18 KiB
LEGACY DOCUMENTATION
Please see the latest Gaia documentation
Gaia: The Blockstack Storage System
The Blockstack storage system, called "Gaia", is used to host each user's data without requiring users to run their own servers.
Gaia works by hosting data in one or more existing storage systems of the user's choice. These storage systems include cloud storage systems like Dropbox and Google Drive, they include personal servers like an SFTP server or a WebDAV server, and they include decentralized storage systems like BitTorrent or IPFS. The point is, the user gets to choose where their data lives, and Gaia enables applications to access it via a uniform API.
A high-level analogy is to compare Gaia to the VFS and block layer in a UNIX operating system kernel, and to compare existing storage systems to block devices. Gaia has "drivers" for each storage system that allow it to load, store, and delete chunks of data via a uniform interface, and it gives applications a familiar API for organizing their data.
Applications interface with Gaia via the Blockstack Core API. Javascript applications connect to Gaia using Blockstack Portal, which helps them bootstrap a secure connection to Blockstack Core.
Datastores
Gaia organizes data into datastores. A datastore is a filesystem-like collection of data that is backed by one or more existing storage systems.

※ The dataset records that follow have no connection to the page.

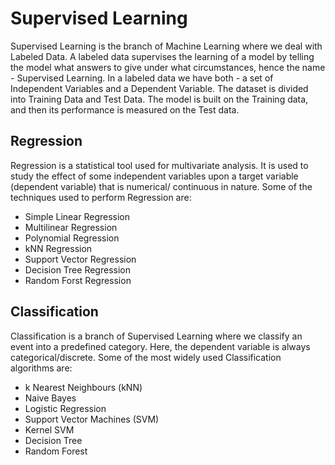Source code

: # Supervised Learning

Supervised Learning is the branch of Machine Learning where we deal with Labeled Data. A labeled data supervises the learning of a model by telling the model what answers to give under what circumstances, hence the name - Supervised Learning. In a labeled data we have both - a set of Independent Variables and a Dependent Variable. The dataset is divided into Training Data and Test Data. The model is built on the Training data, and then its performance is measured on the Test data.

## Regression
Regression is a statistical tool used for multivariate analysis. It is used to study the effect of some independent variables upon a target variable (dependent variable) that is numerical/ continuous in nature. Some of the techniques used to perform Regression are:
* Simple Linear Regression
* Multilinear Regression
* Polynomial Regression
* kNN Regression
* Support Vector Regression
* Decision Tree Regression
* Random Forst Regression

## Classification
Classification is a branch of Supervised Learning where we classify an event into a predefined category. Here, the dependent variable is always categorical/discrete. Some of the most widely used Classification algorithms are:
* k Nearest Neighbours (kNN)
* Naive Bayes
* Logistic Regression
* Support Vector Machines (SVM)
* Kernel SVM
* Decision Tree
* Random Forest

When a user logs into an application, the application will create or connect to
the datastore that holds the user's data. Once connected, it can proceed to
interact with its data via POSIX-like functions: mkdir
, listdir
, rmdir
,
getFile()
, putFile()
, deleteFile
, and stat
.
A datastore has exactly one writer: the user that creates it. However, all data within a datastore is world-readable by default, so other users can see the owner's writes even when the owner is offline. Users manage access controls by encrypting files and directories to make them readable to other specific users. All data in a datastore is signed by a datastore-specific key on write, in order to guarantee that readers only consume authentic data.

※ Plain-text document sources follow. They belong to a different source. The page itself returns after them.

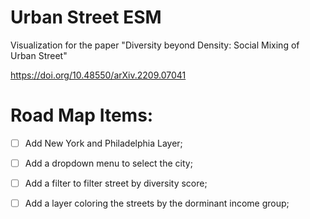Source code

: # Urban Street ESM
Visualization for the paper "Diversity beyond Density: Social Mixing of Urban Street"

https://doi.org/10.48550/arXiv.2209.07041

# Road Map Items:
- [ ] Add New York and Philadelphia Layer;
- [ ] Add a dropdown menu to select the city;
- [ ] Add a filter to filter street by diversity score;
- [ ] Add a layer coloring the streets by the dorminant income group;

The application client handles all of the encryption and signing. The other participants---Blockstack Portal, Blockstack Core, and the storage systems---only ferry data back and forth between application clients.
Data Organization
True to its filesystem inspiration, data in a datastore is organized into a collection of inodes. Each inode has two parts:
-
a header, which contains:
-
the inode type (i.e. file or directory)
-
the inode ID (i.e. a UUID4)
-
the hash of the data it stores
-
the size of the data it stores
-
a signature from the user
-
the version number
-
the ID of the device from which it was sent (see Advanced Topics below)
-
-
a payload, which contains the raw bytes to be stored.
-
For files, this is just the raw bytes.
-
For directories, this is a serialized data structure that lists the names and inode IDs of its children, as well as a copy of the header.
-
The header has a fixed length, and is somewhat small--only a few hundred bytes. The payload can be arbitrarily large.
Data Consistency
The reason for organizing data this way is to make cross-storage system reads efficient, even when there are stale copies of the data available. In this organization, reading an inode's data is a matter of:
-
Fetching all copies of the header
-
Selecting the header with the highest version number
-
Fetching the payload from the storage system that served the latest header.
This way, we can guarantee that:
-
The inode payload is fetched once in the common case, even if there are multiple stale copies of the inode available.
-
All clients observe the strongest consistency model offerred by the underlying storage providers.
-
All readers observe a minimum consistency of monotonically-increasing reads.
-
Writers observe sequential consistency.
This allows Gaia to interface with decentralized storage systems that make no guarantees regarding data consistency.
(Aside 1: The Core node keeps track of the highest last-seen inode version number, so if all inodes are stale, then no data will be returned).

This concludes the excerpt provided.